This hospital based interventional study was conducted in the Department of Paediatrics, S. N. Medical College, Agra from January 2011 to September 2012. Children (n = 125) suffering from Grade III and IV PEM in the age group of 6 months to 60 months, and otherwise not concurrently suffering from an acute illness were enrolled in the study. Children with altered sensorium, clinical suspicion/confirmation of congenital heart disease, malignancy, known metabolic disorders and documented chronic illnesses e.g. Tuberculosis, Nephrotic syndrome and proven HIV cases were excluded from the study. The aims and methods of the study were approved by the Instititional Ethical Committee of the BR Ambedkar University, Agra and adequate informed and written consent were taken from eligible parents and/or guardians with the aims and objectives appropriately explained to them.
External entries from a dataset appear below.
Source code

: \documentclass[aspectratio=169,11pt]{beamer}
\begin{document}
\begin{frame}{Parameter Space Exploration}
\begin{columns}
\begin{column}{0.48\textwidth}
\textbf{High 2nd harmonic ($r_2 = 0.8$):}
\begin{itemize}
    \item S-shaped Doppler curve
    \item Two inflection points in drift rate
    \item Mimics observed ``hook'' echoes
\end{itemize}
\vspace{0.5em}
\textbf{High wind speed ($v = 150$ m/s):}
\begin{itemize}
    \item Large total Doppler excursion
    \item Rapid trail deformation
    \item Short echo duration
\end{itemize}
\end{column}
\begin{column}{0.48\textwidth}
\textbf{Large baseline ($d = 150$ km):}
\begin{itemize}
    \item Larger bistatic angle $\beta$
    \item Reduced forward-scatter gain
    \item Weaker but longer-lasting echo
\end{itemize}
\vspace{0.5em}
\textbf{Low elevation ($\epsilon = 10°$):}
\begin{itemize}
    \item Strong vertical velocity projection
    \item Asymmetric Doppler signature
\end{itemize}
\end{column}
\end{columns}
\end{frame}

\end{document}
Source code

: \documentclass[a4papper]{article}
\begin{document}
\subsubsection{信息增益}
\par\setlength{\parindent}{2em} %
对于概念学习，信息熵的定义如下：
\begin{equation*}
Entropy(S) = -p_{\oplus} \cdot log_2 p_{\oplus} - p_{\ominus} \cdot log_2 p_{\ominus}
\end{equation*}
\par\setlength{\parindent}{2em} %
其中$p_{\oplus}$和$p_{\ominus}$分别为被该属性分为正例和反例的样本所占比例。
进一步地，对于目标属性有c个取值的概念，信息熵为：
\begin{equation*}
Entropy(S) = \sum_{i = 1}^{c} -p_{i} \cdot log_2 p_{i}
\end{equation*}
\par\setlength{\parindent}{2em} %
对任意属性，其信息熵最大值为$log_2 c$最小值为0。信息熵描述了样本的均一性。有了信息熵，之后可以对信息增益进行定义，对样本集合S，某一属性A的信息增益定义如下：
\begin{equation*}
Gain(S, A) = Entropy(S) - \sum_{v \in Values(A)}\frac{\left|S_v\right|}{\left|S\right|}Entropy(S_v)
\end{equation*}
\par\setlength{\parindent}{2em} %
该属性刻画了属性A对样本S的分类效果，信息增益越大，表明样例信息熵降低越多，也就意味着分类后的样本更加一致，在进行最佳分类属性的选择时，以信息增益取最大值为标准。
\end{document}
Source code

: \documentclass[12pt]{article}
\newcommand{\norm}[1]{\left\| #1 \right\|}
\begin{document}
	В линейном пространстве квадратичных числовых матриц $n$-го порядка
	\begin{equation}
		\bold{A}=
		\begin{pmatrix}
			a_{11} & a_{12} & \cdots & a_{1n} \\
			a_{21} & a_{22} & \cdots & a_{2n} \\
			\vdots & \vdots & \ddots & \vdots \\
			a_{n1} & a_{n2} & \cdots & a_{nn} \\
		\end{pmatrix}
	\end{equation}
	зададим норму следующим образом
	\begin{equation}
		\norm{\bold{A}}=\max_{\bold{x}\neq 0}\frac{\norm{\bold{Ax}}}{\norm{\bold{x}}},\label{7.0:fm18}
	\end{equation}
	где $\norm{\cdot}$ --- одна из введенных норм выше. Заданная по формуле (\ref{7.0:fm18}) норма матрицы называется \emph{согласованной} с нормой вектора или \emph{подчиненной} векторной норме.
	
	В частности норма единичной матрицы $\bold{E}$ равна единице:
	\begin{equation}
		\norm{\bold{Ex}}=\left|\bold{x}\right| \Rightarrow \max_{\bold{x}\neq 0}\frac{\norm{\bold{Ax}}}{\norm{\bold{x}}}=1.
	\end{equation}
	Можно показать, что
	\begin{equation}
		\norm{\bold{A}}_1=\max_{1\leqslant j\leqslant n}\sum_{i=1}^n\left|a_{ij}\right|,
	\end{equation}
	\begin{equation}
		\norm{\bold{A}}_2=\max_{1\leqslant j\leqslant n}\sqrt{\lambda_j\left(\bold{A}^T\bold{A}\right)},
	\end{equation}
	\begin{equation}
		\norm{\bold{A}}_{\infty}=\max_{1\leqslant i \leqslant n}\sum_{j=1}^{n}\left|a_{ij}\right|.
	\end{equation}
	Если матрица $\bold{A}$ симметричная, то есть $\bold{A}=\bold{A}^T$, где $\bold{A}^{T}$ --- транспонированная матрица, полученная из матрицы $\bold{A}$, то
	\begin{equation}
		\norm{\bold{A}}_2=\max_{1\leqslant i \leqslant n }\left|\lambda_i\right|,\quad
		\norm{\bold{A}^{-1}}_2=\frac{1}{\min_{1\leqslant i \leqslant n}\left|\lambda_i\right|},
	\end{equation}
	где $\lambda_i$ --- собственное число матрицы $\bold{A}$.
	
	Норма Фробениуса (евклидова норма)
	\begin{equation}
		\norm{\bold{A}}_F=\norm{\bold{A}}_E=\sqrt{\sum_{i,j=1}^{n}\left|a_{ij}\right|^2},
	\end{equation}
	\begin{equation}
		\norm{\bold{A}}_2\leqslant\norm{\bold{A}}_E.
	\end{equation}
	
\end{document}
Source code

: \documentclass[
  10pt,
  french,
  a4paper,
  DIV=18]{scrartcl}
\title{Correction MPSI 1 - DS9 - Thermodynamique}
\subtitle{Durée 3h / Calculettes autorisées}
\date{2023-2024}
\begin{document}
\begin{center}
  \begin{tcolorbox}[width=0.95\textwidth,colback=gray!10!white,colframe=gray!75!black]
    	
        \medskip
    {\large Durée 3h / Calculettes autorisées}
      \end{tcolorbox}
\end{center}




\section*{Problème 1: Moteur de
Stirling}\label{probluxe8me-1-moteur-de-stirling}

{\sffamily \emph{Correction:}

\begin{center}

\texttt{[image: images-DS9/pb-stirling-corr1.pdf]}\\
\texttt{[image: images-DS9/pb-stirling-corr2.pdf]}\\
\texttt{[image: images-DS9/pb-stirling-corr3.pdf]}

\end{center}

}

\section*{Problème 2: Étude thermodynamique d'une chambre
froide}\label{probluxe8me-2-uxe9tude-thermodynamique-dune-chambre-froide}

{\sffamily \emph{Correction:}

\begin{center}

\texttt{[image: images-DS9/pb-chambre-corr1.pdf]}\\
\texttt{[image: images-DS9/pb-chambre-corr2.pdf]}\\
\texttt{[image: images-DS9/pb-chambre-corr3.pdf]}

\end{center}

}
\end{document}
Only those children were included wherein the parents/wards and eligible children consented and assented to the same.

Study Instruments

  1. The detailed feeding habits of the children at the time of enrollment were recorded in a predesigned, pretested, semi structured proforma
  2. Nutritional intervention
    Malnutrition was graded according to the IAP classification. For nutritional rehabilitation, they were grouped into three: Group A (n = 34) received family diet alone, Group B (n = 46) received Family diet + RUTF and Group C (n = 45) received Family diet + RUTF + Multivitamin.


The researcher along with the Medical Officer of the Malnutrition Clinic in the Pediatrics Department at our centre were responsible for education regarding prepararion, storage and feeding at periodic aliquots as decided by the age, weight of the child and his grade of malnutrition. Diets using different proportions of the Agra RUTF were obviously costomised for individual children. Also, the trainers demonstrated the preparation of the RUTF Agra in the presence of mothers, and preferably fathers as well as part of a two day workshop, which used to be repeated at periodic intervals when a sufficient sample of new eligible children would accumulate. Periodic post test sessions were also performed by the researchers with mothers/caregivers as trainees/examinees. Discreipancies were dealt with, and preparing custom diets for different children, storage, importance of hygiene were indispensable ingredients of the training sessions. The palatibity, hygiene and taste of the RUTF were personally checked by the author and/or mothers/medical officer of the malnutrition clinic. Only when the RUTF was pretested and tretasted, was the same offered to children. There was no use of force or coercion, or any untoward event.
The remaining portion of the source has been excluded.